- [What the task requires] Without including any images, reproduce each entry exactly.

- [Material shown]
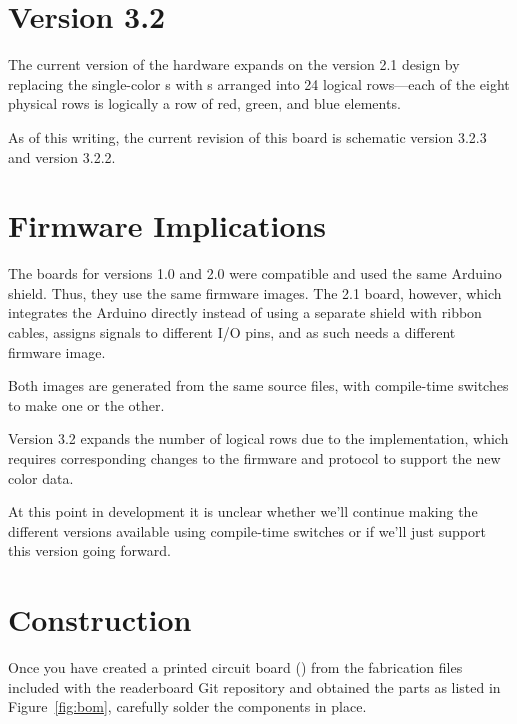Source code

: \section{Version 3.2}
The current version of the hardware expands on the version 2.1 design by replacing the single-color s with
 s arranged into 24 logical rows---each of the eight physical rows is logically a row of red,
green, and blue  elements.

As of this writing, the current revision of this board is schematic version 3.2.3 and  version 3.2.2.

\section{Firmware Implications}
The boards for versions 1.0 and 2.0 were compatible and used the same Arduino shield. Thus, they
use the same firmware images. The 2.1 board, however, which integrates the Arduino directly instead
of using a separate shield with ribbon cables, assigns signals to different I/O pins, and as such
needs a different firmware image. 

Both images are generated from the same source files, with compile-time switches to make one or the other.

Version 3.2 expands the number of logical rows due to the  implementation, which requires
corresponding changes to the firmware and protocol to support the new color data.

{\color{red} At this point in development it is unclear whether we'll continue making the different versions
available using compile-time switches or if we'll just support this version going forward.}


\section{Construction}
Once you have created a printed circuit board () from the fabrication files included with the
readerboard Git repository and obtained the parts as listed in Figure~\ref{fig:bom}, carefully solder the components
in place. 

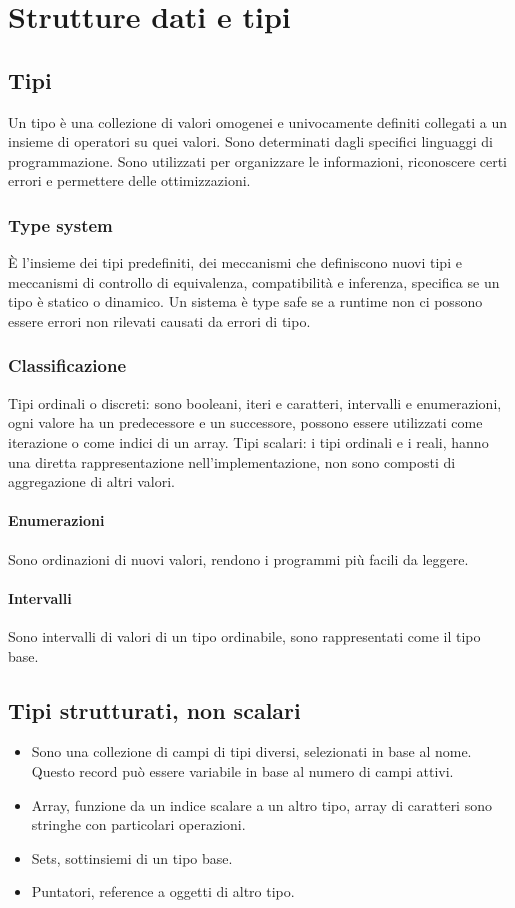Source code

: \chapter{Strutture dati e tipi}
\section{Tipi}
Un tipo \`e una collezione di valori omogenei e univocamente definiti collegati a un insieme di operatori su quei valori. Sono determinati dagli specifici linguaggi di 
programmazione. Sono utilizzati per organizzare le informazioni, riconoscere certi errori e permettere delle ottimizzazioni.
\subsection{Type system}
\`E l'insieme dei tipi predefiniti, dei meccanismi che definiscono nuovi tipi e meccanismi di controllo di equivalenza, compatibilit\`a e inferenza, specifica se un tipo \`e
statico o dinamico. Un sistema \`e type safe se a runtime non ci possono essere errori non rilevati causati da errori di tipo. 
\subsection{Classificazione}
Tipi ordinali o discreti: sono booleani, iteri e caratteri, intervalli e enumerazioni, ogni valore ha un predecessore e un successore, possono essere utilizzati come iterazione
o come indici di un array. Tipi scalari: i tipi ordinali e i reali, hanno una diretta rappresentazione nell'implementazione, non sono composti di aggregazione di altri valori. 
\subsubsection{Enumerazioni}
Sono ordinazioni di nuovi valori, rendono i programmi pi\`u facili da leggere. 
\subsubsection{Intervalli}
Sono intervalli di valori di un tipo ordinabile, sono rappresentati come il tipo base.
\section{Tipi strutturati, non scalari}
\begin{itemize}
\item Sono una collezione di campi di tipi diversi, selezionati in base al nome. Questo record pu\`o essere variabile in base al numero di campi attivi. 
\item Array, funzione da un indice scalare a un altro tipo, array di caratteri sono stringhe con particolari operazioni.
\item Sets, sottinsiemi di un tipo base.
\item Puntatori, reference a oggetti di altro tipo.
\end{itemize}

- [Solution to this exercise]
Source code

: \section{Version 3.2}
The current version of the hardware expands on the version 2.1 design by replacing the single-color s with
 s arranged into 24 logical rows---each of the eight physical rows is logically a row of red,
green, and blue  elements.

As of this writing, the current revision of this board is schematic version 3.2.3 and  version 3.2.2.

\section{Firmware Implications}
The boards for versions 1.0 and 2.0 were compatible and used the same Arduino shield. Thus, they
use the same firmware images. The 2.1 board, however, which integrates the Arduino directly instead
of using a separate shield with ribbon cables, assigns signals to different I/O pins, and as such
needs a different firmware image. 

Both images are generated from the same source files, with compile-time switches to make one or the other.

Version 3.2 expands the number of logical rows due to the  implementation, which requires
corresponding changes to the firmware and protocol to support the new color data.

{\color{red} At this point in development it is unclear whether we'll continue making the different versions
available using compile-time switches or if we'll just support this version going forward.}


\section{Construction}
Once you have created a printed circuit board () from the fabrication files included with the
readerboard Git repository and obtained the parts as listed in Figure~\ref{fig:bom}, carefully solder the components
in place. 

Source code

: \chapter{Strutture dati e tipi}
\section{Tipi}
Un tipo \`e una collezione di valori omogenei e univocamente definiti collegati a un insieme di operatori su quei valori. Sono determinati dagli specifici linguaggi di 
programmazione. Sono utilizzati per organizzare le informazioni, riconoscere certi errori e permettere delle ottimizzazioni.
\subsection{Type system}
\`E l'insieme dei tipi predefiniti, dei meccanismi che definiscono nuovi tipi e meccanismi di controllo di equivalenza, compatibilit\`a e inferenza, specifica se un tipo \`e
statico o dinamico. Un sistema \`e type safe se a runtime non ci possono essere errori non rilevati causati da errori di tipo. 
\subsection{Classificazione}
Tipi ordinali o discreti: sono booleani, iteri e caratteri, intervalli e enumerazioni, ogni valore ha un predecessore e un successore, possono essere utilizzati come iterazione
o come indici di un array. Tipi scalari: i tipi ordinali e i reali, hanno una diretta rappresentazione nell'implementazione, non sono composti di aggregazione di altri valori. 
\subsubsection{Enumerazioni}
Sono ordinazioni di nuovi valori, rendono i programmi pi\`u facili da leggere. 
\subsubsection{Intervalli}
Sono intervalli di valori di un tipo ordinabile, sono rappresentati come il tipo base.
\section{Tipi strutturati, non scalari}
\begin{itemize}
\item Sono una collezione di campi di tipi diversi, selezionati in base al nome. Questo record pu\`o essere variabile in base al numero di campi attivi. 
\item Array, funzione da un indice scalare a un altro tipo, array di caratteri sono stringhe con particolari operazioni.
\item Sets, sottinsiemi di un tipo base.
\item Puntatori, reference a oggetti di altro tipo.
\end{itemize}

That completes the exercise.